Z finds an ally in Aysel, a lesbian werewolf facing discrimination and danger because she is Muslim and because werewolves have been blamed for a murder in Salem.

The novel has earned the admiration of critics, including the prestigious Kirkus Reviews, which described it in a starred review as “on fire with magic and revolution.” Krisdee Dishmon of the online literary mag named it one of March’s hottest young-adult releases.


“It’s urban fantasy of just-a-minute-ago, the Nineties as they almost were, but it’s also YA for people who weren’t born yet in the year it takes place,” Genevra Littlejohn wrote in a review for The Lesbrary. “It balances teenage passion neatly against the now-slightly-foreign world of our past, only slightly sideslipped into the fantastic.”

Though the book is set in the 1990s, Schrieve experienced some of the same struggles and witnessed many more while growing up in Olympia with parents Garin and Courtney Schrieve and sister Anna, now a student at Western Washington University in Bellingham.

Hal Schrieve lived here until 2014, when xie graduated from North Thurston High School and received an associate’s degree from South Puget Sound Community College through the Running Start program.

“I always had a stable home, but most of my friends did not,” Schrieve said. “Someone was always being threatened with lack of housing or moving around to friends’ couches.”

Bullying was very subtle at North Thurston, Schrieve said, but other teens experienced more overt bullying elsewhere.

Schrieve, who graduated from the University of Washington in 2016, now lives in Brooklyn, New York, working as a children’s librarian trainee and finishing a master’s degree in library science at Queens College.

In that work as well as in Schrieve’s writing, xie is passionate about listening to, empowering and informing young people.

“Teenagers are going through a lot of different things that often don’t get covered in fiction,” Schrieve said. “There are more books for LGBTQ teenagers now, and there are more books that deal with heavy-hitting issues like homelessness, but there is still really not a lot of representation of those issues.

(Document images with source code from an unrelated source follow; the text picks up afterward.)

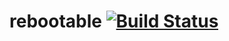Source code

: # rebootable [![Build Status](https://travis-ci.org/ynishi/rebootable.svg?branch=master)](https://travis-ci.org/ynishi/rebootable)
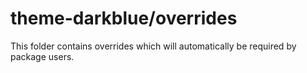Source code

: # theme-darkblue/overrides

This folder contains overrides which will automatically be required by package users.

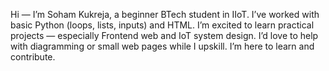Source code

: 
<html> 
<head>
<title>
What to say in gdg interview
</title>
</head>
<body>
<p> Hi — I’m Soham Kukreja, a beginner BTech student in IIoT. I’ve worked with basic Python (loops, lists, inputs) and HTML. I’m excited to learn practical projects — especially Frontend web and IoT system design. I’d love to help with diagramming or small web pages while I upskill. I’m here to learn and contribute.
</p>
</body>
</html>
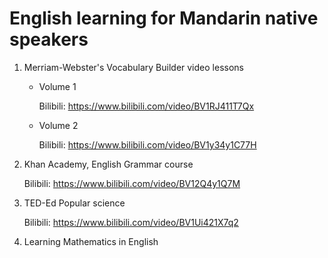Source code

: # English learning for Mandarin native speakers

1. Merriam-Webster's Vocabulary Builder video lessons

    * Volume 1

       Bilibili: <https://www.bilibili.com/video/BV1RJ411T7Qx>

    * Volume 2

       Bilibili: <https://www.bilibili.com/video/BV1y34y1C77H>

2. Khan Academy, English Grammar course

    Bilibili: <https://www.bilibili.com/video/BV12Q4y1Q7M>

3. TED-Ed Popular science

    Bilibili: <https://www.bilibili.com/video/BV1Ui421X7q2>

4. Learning Mathematics in English

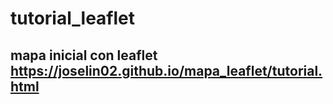# tutorial_leaflet
## mapa inicial con leaflet  https://joselin02.github.io/mapa_leaflet/tutorial.html
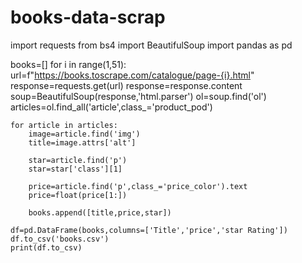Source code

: # books-data-scrap
import requests
from bs4 import BeautifulSoup
import pandas as pd

books=[]
for i in range(1,51):
    url=f"https://books.toscrape.com/catalogue/page-{i}.html"
    response=requests.get(url)
    response=response.content
    soup=BeautifulSoup(response,'html.parser')
    ol=soup.find('ol')
    articles=ol.find_all('article',class_='product_pod')
    
    for article in articles:
        image=article.find('img')
        title=image.attrs['alt']

        star=article.find('p')
        star=star['class'][1]
        
        price=article.find('p',class_='price_color').text
        price=float(price[1:])
        
        books.append([title,price,star])
        
    df=pd.DataFrame(books,columns=['Title','price','star Rating'])
    df.to_csv('books.csv')
    print(df.to_csv)

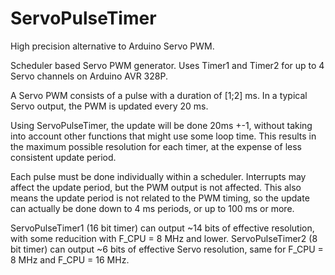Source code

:# ServoPulseTimer
High precision alternative to Arduino Servo PWM.

Scheduler based Servo PWM generator. Uses Timer1 and Timer2 for up to 4 Servo channels on Arduino AVR 328P.

A Servo PWM consists of a pulse with a duration of [1;2] ms. In a typical Servo output, the PWM is updated every 20 ms.

Using ServoPulseTimer, the update will be done 20ms +-1, without taking into account other functions that might use some loop time. This results in the maximum possible resolution for each timer, at the expense of less consistent update period.

Each pulse must be done individually within a scheduler. Interrupts may affect the update period, but the PWM output is not affected.
This also means the update period is not related to the PWM timing, so the update can actually be done down to 4 ms periods, or up to 100 ms or more.

ServoPulseTimer1 (16 bit timer) can output ~14 bits of effective resolution, with some reducition with F_CPU = 8 MHz and lower.
ServoPulseTimer2 (8 bit timer) can output ~6 bits of effective Servo resolution, same for F_CPU = 8 MHz and F_CPU = 16 MHz.

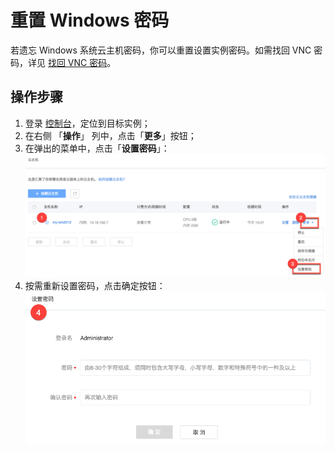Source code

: # 重置 Windows 密码

若遗忘 Windows 系统云主机密码，你可以重置设置实例密码。如需找回 VNC 密码，详见 [找回 VNC 密码](../md.html#!计算服务/云主机/使用指南/密钥和密码/找回VNC密码.md)。

## 操作步骤

1. 登录 [控制台](https://c.163.com/dashboard#/m/win/)，定位到目标实例；
2. 在右侧 「**操作**」 列中，点击「**更多**」按钮；
3. 在弹出的菜单中，点击「**设置密码**」：
![](../../image/使用指南-密钥和密钥-设置密码.png)
4. 按需重新设置密码，点击确定按钮：
![](../../image/使用指南-密钥和密钥-设置密码-确定.png)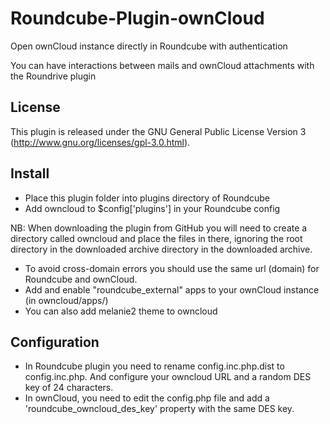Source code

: # Roundcube-Plugin-ownCloud

Open ownCloud instance directly in Roundcube with authentication

You can have interactions between mails and ownCloud attachments with the Roundrive plugin

License
-------

This plugin is released under the GNU General Public License Version 3
(http://www.gnu.org/licenses/gpl-3.0.html).

Install
-------

* Place this plugin folder into plugins directory of Roundcube
* Add owncloud to $config['plugins'] in your Roundcube config

NB: When downloading the plugin from GitHub you will need to create a
directory called owncloud and place the files in there,
ignoring the root directory in the downloaded archive directory in the
downloaded archive.

* To avoid cross-domain errors you should use the same url (domain) for Roundcube and ownCloud.
* Add and enable "roundcube_external" apps to your ownCloud instance (in owncloud/apps/)
* You can also add melanie2 theme to owncloud

Configuration
-------------

* In Roundcube plugin you need to rename config.inc.php.dist to config.inc.php. And configure your owncloud URL and a random DES key of 24 characters.
* In ownCloud, you need to edit the config.php file and add a 'roundcube_owncloud_des_key' property with the same DES key.
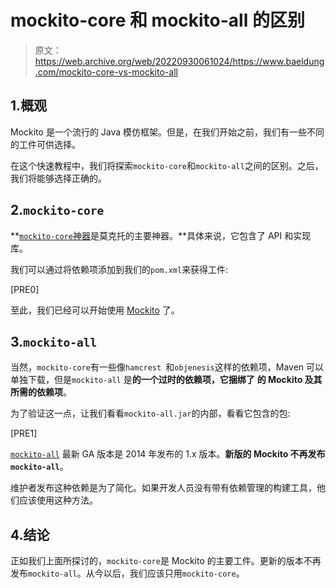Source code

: # mockito-core 和 mockito-all 的区别

> 原文：<https://web.archive.org/web/20220930061024/https://www.baeldung.com/mockito-core-vs-mockito-all>

## 1.概观

Mockito 是一个流行的 Java 模仿框架。但是，在我们开始之前，我们有一些不同的工件可供选择。

在这个快速教程中，我们将探索`mockito-core`和`mockito-all`之间的区别。之后，我们将能够选择正确的。

## 2.`mockito-core`

**[`mockito-core`神器](https://web.archive.org/web/20220627081848/https://search.maven.org/artifact/org.mockito/mockito-core)是莫克托的主要神器。**具体来说，它包含了 API 和实现库。

我们可以通过将依赖项添加到我们的`pom.xml`来获得工件:

[PRE0]

至此，我们已经可以开始使用 [Mockito](/web/20220627081848/https://www.baeldung.com/mockito-series) 了。

## 3.`mockito-all`

当然，`mockito-core`有一些像`hamcrest `和`objenesis`这样的依赖项，Maven 可以单独下载，但是`mockito-all` 是**的一个过时的依赖项，它捆绑了** **的 Mockito 及其所需的依赖项**。

为了验证这一点，让我们看看`mockito-all.jar`的内部，看看它包含的包:

[PRE1]

[`mockito-all`](https://web.archive.org/web/20220627081848/https://search.maven.org/artifact/org.mockito/mockito-all) 最新 GA 版本是 2014 年发布的 1.x 版本。**新版的 Mockito 不再发布`mockito-all`**。

维护者发布这种依赖是为了简化。如果开发人员没有带有依赖管理的构建工具，他们应该使用这种方法。

## 4.结论

正如我们上面所探讨的，`mockito-core`是 Mockito 的主要工件。更新的版本不再发布`mockito-all`。从今以后，我们应该只用`mockito-core`。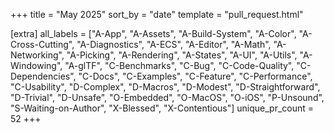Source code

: +++
title = "May 2025"
sort_by = "date"
template = "pull_request.html"

[extra]
all_labels = ["A-App", "A-Assets", "A-Build-System", "A-Color", "A-Cross-Cutting", "A-Diagnostics", "A-ECS", "A-Editor", "A-Math", "A-Networking", "A-Picking", "A-Rendering", "A-States", "A-UI", "A-Utils", "A-Windowing", "A-glTF", "C-Benchmarks", "C-Bug", "C-Code-Quality", "C-Dependencies", "C-Docs", "C-Examples", "C-Feature", "C-Performance", "C-Usability", "D-Complex", "D-Macros", "D-Modest", "D-Straightforward", "D-Trivial", "D-Unsafe", "O-Embedded", "O-MacOS", "O-iOS", "P-Unsound", "S-Waiting-on-Author", "X-Blessed", "X-Contentious"]
unique_pr_count = 52
+++
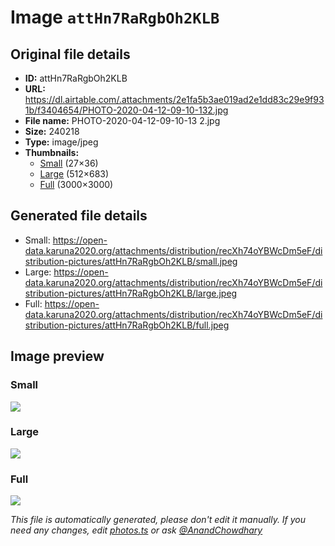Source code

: # Image `attHn7RaRgbOh2KLB`

## Original file details

- **ID:** attHn7RaRgbOh2KLB
- **URL:** https://dl.airtable.com/.attachments/2e1fa5b3ae019ad2e1dd83c29e9f931b/f3404654/PHOTO-2020-04-12-09-10-132.jpg
- **File name:** PHOTO-2020-04-12-09-10-13 2.jpg
- **Size:** 240218
- **Type:** image/jpeg
- **Thumbnails:**
  - [Small](https://dl.airtable.com/.attachmentThumbnails/e6f315df0c930e0368b1fedfb3d633a2/a5af98a9) (27×36)
  - [Large](https://dl.airtable.com/.attachmentThumbnails/9e1b9dec9da1e891d790039c0ed18dc2/909427ed) (512×683)
  - [Full](https://dl.airtable.com/.attachmentThumbnails/c77a849d7fd38ce88b6b801faf14fdd1/89a54db7) (3000×3000)

## Generated file details

- Small: https://open-data.karuna2020.org/attachments/distribution/recXh74oYBWcDm5eF/distribution-pictures/attHn7RaRgbOh2KLB/small.jpeg
- Large: https://open-data.karuna2020.org/attachments/distribution/recXh74oYBWcDm5eF/distribution-pictures/attHn7RaRgbOh2KLB/large.jpeg
- Full: https://open-data.karuna2020.org/attachments/distribution/recXh74oYBWcDm5eF/distribution-pictures/attHn7RaRgbOh2KLB/full.jpeg

## Image preview

### Small

![](https://open-data.karuna2020.org/attachments/distribution/recXh74oYBWcDm5eF/distribution-pictures/attHn7RaRgbOh2KLB/small.jpeg)

### Large

![](https://open-data.karuna2020.org/attachments/distribution/recXh74oYBWcDm5eF/distribution-pictures/attHn7RaRgbOh2KLB/large.jpeg)

### Full

![](https://open-data.karuna2020.org/attachments/distribution/recXh74oYBWcDm5eF/distribution-pictures/attHn7RaRgbOh2KLB/full.jpeg)

_This file is automatically generated, please don't edit it manually. If you need any changes, edit [photos.ts](/photos.ts) or ask [@AnandChowdhary](https://github.com/AnandChowdhary)_
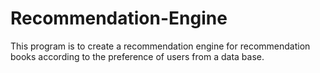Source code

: # Recommendation-Engine
This program is to create a recommendation engine for recommendation books according to the preference of users from a data base.
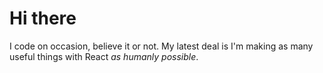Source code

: # Hi there

I code on occasion, believe it or not. My latest deal is I'm making as many useful things with React _as humanly possible_.
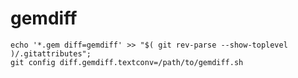 # gemdiff

    echo '*.gem diff=gemdiff' >> "$( git rev-parse --show-toplevel )/.gitattributes";
    git config diff.gemdiff.textconv=/path/to/gemdiff.sh

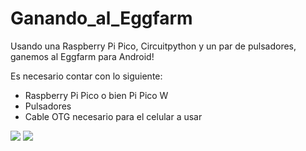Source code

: # Ganando_al_Eggfarm
Usando una Raspberry Pi Pico, Circuitpython y un par de pulsadores, ganemos al Eggfarm para Android!

Es necesario contar con lo siguiente:
- Raspberry Pi Pico o bien Pi Pico W
- Pulsadores
- Cable OTG necesario para el celular a usar
 
<img src=https://github.com/TenoTrash/Ganando_al_Eggfarm/blob/main/2023-11-13%2010.34.20.jpg>

<img src=https://github.com/TenoTrash/Ganando_al_Eggfarm/blob/main/2023-11-13%2010.34.38.jpg>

“I want to write about youth, about the ways that they are smart and sensitive and empathetic and often are better prepared to look at the world and evaluate what’s going on in it than people who’ve been living in it a long time,” Schrieve added. “Youth can really make change in ways that adults find hard.”

Schrieve, who wrote the first draft of “Salem” five years ago, has known since about age 7 that xie wanted to be a writer.

“When I was 8, I wrote a book about dinosaurs escaping the dinosaur extinction by flying to the moon,” Schrieve said. “I really wanted them to still be around so I wrote this sci-fi narrative. … I have continued to write weird stories.”

‘Out of Salem’ book launch

  • What: Olympia native Hal Schrieve is getting excellent reviews for “Out of Salem,” a young-adult novel about a genderqueer teen zombie. Schrieve is launching the book here with a talk and signing.
  • When: 7 p.m. Monday
  • Where: Browsers Bookshop, 107 Capitol Way N., Olympia
  • More information: 360-357-7462,

Read all about it

Schrieve, who is finishing up a master’s degree in library science and working as a children’s librarian trainee, shared a few book recommendations:

“Lizard Radio,” by Pat Schmatz, is what librarians call a “read-alike” for “Out of Salem.” It’s about a genderqueer teenager living in an authoritarian state.

“Paul Takes the Form of a Mortal Girl,” by Andrea Lawlor, is an adult novel about a shape-shifter, set against a backdrop of 1990s queer culture. “My book is set in the ’90s, but I never experienced it,” Schrieve said.